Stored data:
____

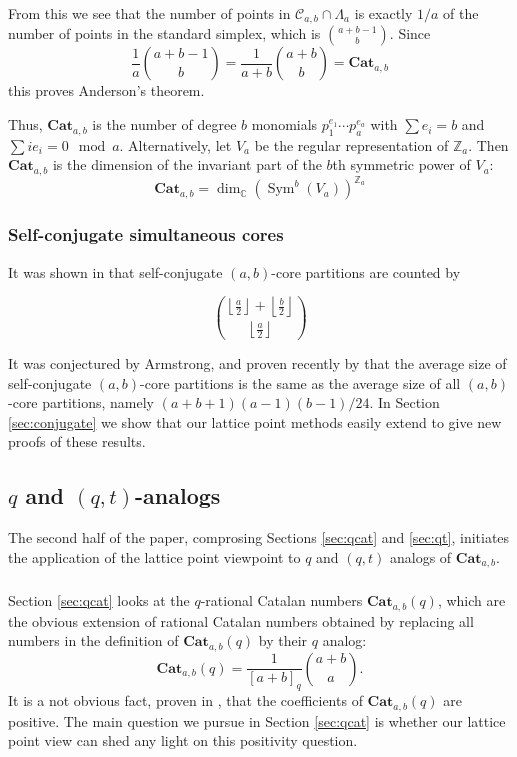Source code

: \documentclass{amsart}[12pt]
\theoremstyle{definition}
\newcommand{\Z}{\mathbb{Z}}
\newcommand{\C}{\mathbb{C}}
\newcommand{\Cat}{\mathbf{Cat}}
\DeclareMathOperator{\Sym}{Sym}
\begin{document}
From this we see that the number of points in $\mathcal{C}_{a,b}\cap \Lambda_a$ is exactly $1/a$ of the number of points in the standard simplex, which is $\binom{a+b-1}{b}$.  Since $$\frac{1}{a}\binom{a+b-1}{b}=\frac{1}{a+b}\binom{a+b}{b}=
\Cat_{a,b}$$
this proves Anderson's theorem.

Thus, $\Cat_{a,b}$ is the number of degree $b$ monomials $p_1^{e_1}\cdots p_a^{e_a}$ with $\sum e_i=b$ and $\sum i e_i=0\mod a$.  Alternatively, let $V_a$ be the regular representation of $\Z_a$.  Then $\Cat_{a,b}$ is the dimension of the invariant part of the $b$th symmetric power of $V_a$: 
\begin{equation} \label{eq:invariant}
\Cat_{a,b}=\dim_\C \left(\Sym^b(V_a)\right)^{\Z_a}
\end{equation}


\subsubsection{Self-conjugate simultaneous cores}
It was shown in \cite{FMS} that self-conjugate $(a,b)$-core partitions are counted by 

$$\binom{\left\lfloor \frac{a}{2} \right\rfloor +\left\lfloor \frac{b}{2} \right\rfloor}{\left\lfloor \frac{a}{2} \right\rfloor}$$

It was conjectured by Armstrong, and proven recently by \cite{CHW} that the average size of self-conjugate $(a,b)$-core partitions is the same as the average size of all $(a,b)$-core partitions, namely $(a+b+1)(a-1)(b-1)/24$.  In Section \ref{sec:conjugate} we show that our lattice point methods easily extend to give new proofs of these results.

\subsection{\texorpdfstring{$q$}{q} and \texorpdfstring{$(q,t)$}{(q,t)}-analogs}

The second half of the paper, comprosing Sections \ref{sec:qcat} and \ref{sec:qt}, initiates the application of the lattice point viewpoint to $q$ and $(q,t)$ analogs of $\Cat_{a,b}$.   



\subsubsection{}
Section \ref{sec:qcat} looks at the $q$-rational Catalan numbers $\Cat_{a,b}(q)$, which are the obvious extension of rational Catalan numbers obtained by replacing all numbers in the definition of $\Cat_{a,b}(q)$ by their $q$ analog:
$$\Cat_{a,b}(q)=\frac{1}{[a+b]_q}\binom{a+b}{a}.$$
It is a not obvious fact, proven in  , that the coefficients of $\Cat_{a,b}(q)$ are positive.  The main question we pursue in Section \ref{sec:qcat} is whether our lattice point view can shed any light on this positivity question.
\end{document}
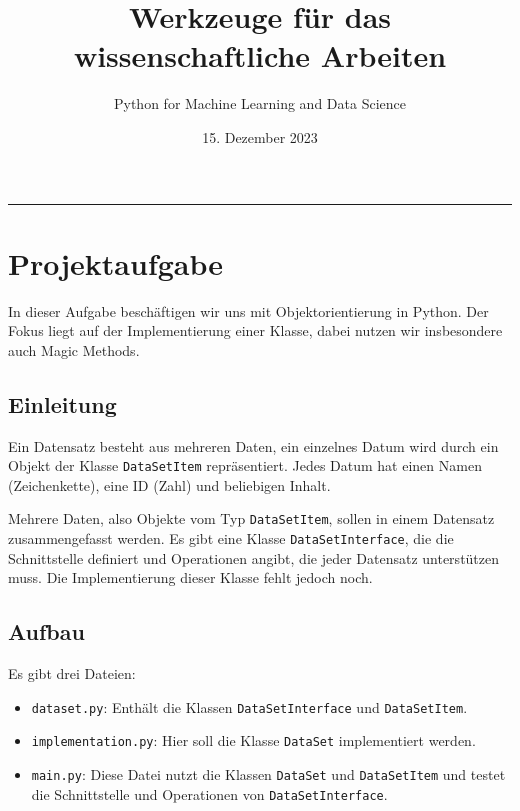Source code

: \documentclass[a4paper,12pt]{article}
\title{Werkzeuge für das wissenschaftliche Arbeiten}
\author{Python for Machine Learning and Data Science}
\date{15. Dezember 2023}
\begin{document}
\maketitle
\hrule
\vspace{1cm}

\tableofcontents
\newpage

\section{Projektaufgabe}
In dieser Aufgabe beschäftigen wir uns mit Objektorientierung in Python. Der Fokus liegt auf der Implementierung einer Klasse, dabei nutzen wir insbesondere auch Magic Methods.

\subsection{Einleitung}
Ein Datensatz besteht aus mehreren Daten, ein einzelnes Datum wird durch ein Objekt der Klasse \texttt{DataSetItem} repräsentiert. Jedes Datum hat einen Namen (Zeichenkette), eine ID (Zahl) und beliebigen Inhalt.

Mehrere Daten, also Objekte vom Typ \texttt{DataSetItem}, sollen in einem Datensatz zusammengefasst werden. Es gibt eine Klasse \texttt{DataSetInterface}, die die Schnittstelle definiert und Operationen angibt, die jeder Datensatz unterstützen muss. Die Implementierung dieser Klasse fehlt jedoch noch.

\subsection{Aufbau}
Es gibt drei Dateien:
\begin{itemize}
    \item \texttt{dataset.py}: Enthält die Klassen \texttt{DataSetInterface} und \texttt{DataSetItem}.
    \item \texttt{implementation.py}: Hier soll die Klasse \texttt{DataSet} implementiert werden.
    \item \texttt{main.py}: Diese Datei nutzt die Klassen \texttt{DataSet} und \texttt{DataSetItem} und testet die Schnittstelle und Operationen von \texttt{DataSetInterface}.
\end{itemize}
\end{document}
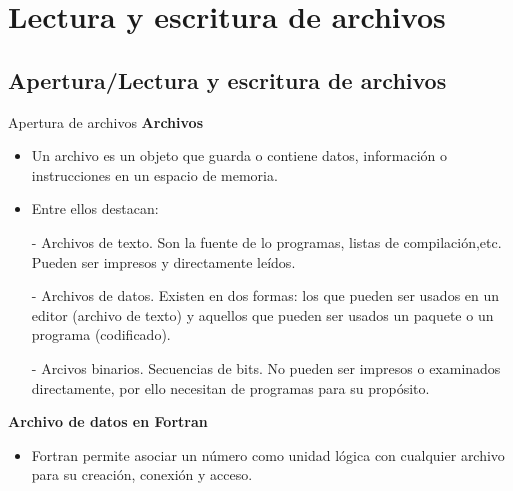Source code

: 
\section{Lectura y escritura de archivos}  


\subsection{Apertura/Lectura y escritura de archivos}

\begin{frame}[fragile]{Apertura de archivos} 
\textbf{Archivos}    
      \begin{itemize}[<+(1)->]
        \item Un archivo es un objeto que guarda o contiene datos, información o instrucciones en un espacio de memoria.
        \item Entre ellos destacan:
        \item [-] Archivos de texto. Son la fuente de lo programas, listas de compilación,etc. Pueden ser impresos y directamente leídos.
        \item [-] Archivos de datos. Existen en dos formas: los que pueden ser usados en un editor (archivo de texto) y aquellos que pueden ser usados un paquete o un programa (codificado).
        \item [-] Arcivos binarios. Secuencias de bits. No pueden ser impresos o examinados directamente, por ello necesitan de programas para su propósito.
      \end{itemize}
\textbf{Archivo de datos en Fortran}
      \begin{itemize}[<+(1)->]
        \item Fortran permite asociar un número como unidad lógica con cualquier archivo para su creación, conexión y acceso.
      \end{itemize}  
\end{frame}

____

Exact repetition is the task: every line from the start of the data to the line with "this proves Anderson's theorem.", inclusive, and none after it, pictures omitted.

Source code

: \documentclass{amsart}[12pt]
\theoremstyle{definition}
\newcommand{\Z}{\mathbb{Z}}
\newcommand{\C}{\mathbb{C}}
\newcommand{\Cat}{\mathbf{Cat}}
\DeclareMathOperator{\Sym}{Sym}
\begin{document}
From this we see that the number of points in $\mathcal{C}_{a,b}\cap \Lambda_a$ is exactly $1/a$ of the number of points in the standard simplex, which is $\binom{a+b-1}{b}$.  Since $$\frac{1}{a}\binom{a+b-1}{b}=\frac{1}{a+b}\binom{a+b}{b}=
\Cat_{a,b}$$
this proves Anderson's theorem.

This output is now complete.